● DIRECTIONS
Would you print the records below from the first line through the line containing "passed in as", skipping the pictures?

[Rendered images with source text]
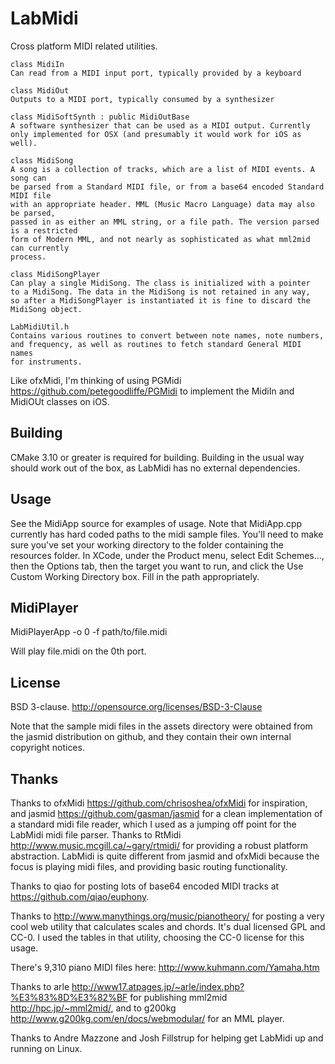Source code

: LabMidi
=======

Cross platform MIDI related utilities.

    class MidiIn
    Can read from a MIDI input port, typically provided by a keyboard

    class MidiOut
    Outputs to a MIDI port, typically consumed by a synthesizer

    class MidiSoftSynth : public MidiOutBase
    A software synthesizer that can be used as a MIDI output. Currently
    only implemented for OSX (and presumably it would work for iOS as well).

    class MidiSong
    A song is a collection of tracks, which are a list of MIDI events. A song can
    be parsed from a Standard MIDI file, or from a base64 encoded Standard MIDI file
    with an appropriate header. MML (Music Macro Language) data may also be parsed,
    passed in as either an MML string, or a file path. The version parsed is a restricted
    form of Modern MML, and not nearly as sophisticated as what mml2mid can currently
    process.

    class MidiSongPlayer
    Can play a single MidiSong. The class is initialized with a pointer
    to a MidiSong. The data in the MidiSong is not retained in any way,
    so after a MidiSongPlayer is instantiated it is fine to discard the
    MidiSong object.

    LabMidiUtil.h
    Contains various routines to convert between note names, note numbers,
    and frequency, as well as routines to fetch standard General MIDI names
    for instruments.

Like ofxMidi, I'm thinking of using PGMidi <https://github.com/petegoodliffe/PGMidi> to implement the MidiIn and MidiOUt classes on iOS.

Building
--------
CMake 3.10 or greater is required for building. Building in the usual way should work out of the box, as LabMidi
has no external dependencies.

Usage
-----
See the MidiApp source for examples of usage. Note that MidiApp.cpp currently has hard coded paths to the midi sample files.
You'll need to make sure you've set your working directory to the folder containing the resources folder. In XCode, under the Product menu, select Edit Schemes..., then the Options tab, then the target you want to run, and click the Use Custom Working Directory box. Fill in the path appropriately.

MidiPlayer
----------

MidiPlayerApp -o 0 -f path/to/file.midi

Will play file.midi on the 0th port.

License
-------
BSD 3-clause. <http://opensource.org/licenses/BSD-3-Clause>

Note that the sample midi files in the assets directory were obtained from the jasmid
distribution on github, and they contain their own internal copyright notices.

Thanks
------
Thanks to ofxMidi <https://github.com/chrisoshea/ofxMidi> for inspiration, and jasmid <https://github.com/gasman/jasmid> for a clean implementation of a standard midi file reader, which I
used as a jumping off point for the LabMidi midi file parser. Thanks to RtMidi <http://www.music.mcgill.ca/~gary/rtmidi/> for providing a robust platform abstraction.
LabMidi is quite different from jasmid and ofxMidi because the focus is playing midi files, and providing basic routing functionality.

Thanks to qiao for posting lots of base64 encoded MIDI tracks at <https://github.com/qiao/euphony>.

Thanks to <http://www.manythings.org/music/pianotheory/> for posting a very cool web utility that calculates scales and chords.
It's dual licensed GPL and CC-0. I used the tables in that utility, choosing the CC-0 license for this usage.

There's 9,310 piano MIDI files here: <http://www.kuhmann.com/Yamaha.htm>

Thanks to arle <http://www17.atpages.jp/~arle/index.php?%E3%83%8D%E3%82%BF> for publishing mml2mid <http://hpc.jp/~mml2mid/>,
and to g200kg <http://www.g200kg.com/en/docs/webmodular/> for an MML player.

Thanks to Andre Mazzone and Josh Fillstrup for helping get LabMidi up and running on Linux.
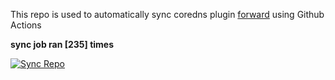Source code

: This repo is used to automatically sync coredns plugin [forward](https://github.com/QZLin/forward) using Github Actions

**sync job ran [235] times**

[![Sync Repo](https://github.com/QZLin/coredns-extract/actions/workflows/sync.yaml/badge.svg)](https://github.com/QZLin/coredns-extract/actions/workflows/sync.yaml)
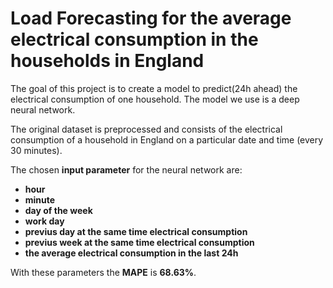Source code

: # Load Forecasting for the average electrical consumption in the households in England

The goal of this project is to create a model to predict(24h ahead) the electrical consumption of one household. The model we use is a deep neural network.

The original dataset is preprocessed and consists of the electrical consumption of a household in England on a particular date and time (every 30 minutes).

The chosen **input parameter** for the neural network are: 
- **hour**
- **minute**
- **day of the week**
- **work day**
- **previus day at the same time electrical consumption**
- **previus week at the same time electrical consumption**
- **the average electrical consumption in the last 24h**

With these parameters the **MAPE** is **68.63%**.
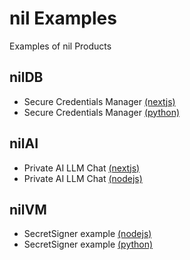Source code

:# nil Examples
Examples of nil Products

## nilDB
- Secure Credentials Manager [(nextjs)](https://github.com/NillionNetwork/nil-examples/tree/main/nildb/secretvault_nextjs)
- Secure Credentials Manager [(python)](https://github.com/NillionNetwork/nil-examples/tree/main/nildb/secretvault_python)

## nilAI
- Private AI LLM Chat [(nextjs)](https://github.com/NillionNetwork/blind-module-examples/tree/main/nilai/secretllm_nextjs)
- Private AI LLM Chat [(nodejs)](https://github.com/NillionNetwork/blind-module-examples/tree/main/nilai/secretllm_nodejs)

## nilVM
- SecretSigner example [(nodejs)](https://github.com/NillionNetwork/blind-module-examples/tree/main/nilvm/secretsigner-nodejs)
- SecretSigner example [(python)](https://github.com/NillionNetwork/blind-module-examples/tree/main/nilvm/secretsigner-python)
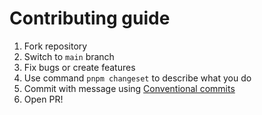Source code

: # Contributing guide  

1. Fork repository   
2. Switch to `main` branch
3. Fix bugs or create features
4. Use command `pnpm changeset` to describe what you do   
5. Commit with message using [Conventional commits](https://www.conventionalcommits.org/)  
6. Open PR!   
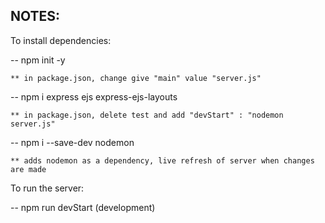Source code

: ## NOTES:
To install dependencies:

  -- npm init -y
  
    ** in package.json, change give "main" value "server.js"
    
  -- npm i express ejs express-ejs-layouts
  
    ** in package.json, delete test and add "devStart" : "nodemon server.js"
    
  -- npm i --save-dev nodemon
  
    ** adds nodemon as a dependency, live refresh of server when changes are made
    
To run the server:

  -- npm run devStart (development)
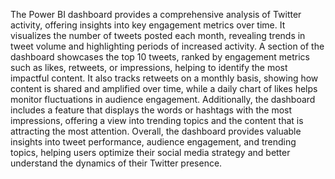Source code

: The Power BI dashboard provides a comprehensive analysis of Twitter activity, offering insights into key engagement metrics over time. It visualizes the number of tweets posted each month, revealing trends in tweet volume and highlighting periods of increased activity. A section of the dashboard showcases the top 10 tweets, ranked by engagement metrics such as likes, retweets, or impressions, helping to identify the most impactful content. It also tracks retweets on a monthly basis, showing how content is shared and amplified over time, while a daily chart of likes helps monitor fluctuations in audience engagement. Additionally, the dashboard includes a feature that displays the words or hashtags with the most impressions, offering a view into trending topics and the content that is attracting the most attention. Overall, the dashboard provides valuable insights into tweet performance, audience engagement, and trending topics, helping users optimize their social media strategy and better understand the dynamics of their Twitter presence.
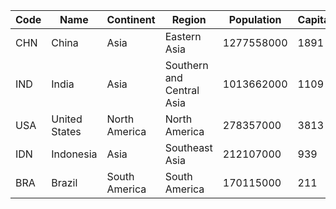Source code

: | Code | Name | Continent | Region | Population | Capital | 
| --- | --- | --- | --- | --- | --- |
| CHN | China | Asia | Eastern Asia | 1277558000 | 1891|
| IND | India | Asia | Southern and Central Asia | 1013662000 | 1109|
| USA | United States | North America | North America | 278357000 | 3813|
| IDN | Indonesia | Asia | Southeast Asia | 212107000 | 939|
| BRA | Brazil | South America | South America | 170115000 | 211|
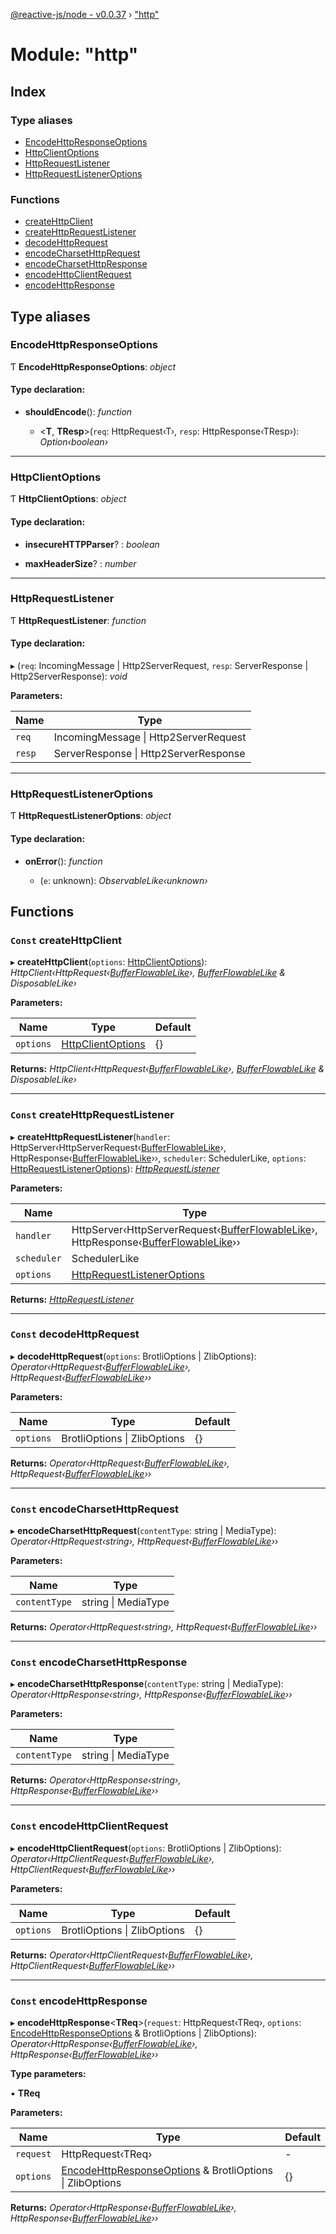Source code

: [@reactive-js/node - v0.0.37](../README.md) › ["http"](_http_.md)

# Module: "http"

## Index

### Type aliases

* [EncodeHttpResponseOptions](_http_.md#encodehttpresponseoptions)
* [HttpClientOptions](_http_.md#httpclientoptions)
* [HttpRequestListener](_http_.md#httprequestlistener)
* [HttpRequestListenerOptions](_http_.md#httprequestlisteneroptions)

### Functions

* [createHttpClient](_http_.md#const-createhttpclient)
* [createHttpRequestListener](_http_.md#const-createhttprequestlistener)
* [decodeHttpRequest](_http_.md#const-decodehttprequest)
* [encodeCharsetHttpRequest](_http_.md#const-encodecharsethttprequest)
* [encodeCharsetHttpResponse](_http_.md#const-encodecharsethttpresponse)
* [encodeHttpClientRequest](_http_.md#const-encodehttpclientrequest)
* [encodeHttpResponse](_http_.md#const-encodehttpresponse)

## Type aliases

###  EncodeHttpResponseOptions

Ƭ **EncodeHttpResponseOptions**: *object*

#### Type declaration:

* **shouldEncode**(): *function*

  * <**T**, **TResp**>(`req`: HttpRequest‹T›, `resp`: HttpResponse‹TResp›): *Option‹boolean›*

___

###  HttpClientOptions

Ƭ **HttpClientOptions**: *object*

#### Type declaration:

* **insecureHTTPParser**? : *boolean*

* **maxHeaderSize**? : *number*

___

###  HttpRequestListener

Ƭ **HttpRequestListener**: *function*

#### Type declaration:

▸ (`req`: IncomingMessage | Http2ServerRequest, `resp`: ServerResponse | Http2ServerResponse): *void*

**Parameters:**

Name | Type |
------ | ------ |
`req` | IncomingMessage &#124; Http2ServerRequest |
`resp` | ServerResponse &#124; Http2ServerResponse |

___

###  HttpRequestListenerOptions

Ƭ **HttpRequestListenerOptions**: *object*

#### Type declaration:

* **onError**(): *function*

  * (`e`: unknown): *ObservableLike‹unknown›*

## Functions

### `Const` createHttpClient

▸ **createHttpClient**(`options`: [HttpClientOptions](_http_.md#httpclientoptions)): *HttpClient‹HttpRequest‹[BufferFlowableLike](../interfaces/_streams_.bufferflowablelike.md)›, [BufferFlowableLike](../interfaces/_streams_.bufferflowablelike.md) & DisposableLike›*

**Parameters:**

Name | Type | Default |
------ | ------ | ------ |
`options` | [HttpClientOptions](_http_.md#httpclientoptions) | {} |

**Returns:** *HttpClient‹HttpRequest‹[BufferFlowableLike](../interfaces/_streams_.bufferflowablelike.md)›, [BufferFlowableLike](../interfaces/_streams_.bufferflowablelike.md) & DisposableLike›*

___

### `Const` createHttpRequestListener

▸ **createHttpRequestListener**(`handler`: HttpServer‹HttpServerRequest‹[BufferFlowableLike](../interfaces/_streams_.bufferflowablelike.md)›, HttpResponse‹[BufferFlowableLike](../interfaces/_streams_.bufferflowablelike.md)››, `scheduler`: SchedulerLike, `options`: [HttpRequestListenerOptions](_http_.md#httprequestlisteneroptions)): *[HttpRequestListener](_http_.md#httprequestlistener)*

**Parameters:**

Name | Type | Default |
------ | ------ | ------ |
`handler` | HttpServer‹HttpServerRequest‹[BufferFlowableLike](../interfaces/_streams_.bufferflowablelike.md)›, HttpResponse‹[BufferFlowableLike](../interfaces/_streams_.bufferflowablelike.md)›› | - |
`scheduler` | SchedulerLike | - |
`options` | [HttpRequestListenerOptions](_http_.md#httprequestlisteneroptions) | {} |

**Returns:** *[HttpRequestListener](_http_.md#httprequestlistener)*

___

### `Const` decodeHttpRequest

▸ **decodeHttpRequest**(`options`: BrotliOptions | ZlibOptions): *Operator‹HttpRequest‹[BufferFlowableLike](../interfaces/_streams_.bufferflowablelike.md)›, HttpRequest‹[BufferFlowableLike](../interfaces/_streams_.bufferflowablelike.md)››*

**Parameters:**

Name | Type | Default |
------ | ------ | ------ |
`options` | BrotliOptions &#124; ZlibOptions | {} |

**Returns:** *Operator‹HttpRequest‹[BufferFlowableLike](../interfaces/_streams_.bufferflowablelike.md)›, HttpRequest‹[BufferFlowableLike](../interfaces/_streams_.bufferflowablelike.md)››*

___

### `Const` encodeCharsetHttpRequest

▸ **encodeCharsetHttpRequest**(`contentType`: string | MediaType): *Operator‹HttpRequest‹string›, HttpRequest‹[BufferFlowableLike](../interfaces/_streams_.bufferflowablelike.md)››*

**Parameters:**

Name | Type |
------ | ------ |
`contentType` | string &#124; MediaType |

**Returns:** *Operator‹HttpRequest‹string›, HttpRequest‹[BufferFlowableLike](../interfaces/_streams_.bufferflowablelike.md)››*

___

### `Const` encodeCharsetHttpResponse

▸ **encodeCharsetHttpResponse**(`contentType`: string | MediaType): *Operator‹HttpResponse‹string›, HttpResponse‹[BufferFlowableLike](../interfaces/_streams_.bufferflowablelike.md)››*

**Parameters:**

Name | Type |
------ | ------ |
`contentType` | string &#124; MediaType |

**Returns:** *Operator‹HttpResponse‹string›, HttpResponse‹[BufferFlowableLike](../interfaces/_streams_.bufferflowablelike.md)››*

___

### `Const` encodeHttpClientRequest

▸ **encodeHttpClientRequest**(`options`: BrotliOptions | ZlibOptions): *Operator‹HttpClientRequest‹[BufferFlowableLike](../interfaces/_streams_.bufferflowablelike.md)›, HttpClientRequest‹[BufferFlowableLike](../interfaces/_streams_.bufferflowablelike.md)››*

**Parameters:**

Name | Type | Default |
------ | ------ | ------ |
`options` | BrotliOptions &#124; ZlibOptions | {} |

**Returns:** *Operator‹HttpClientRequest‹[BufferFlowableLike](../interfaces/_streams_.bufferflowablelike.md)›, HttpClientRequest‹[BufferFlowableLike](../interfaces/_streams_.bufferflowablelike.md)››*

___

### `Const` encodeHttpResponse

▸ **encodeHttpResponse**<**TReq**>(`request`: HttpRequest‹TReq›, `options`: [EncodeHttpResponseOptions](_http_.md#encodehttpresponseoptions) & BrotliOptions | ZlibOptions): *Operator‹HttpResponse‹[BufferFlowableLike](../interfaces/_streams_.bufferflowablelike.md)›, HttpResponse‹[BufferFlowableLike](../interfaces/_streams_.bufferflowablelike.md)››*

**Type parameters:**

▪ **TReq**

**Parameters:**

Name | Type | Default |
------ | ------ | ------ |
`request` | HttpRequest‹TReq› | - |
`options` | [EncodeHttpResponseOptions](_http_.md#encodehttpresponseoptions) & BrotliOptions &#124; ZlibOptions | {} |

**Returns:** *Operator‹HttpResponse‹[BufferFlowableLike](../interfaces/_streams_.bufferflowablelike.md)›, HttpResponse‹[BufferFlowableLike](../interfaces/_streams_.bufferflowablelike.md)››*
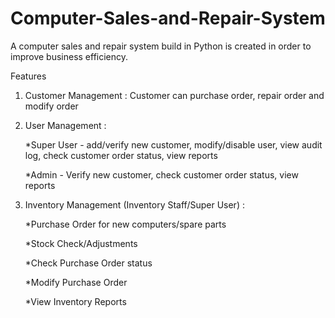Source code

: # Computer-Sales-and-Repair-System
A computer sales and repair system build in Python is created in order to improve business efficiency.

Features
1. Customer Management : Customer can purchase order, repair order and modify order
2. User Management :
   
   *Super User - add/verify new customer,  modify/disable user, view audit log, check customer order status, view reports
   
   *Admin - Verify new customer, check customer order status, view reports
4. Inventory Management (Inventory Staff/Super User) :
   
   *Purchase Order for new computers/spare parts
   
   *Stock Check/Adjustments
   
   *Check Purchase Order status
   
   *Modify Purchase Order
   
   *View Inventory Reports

● THE ANSWER
Source code

: LabMidi
=======

Cross platform MIDI related utilities.

    class MidiIn
    Can read from a MIDI input port, typically provided by a keyboard

    class MidiOut
    Outputs to a MIDI port, typically consumed by a synthesizer

    class MidiSoftSynth : public MidiOutBase
    A software synthesizer that can be used as a MIDI output. Currently
    only implemented for OSX (and presumably it would work for iOS as well).

    class MidiSong
    A song is a collection of tracks, which are a list of MIDI events. A song can
    be parsed from a Standard MIDI file, or from a base64 encoded Standard MIDI file
    with an appropriate header. MML (Music Macro Language) data may also be parsed,
    passed in as either an MML string, or a file path. The version parsed is a restricted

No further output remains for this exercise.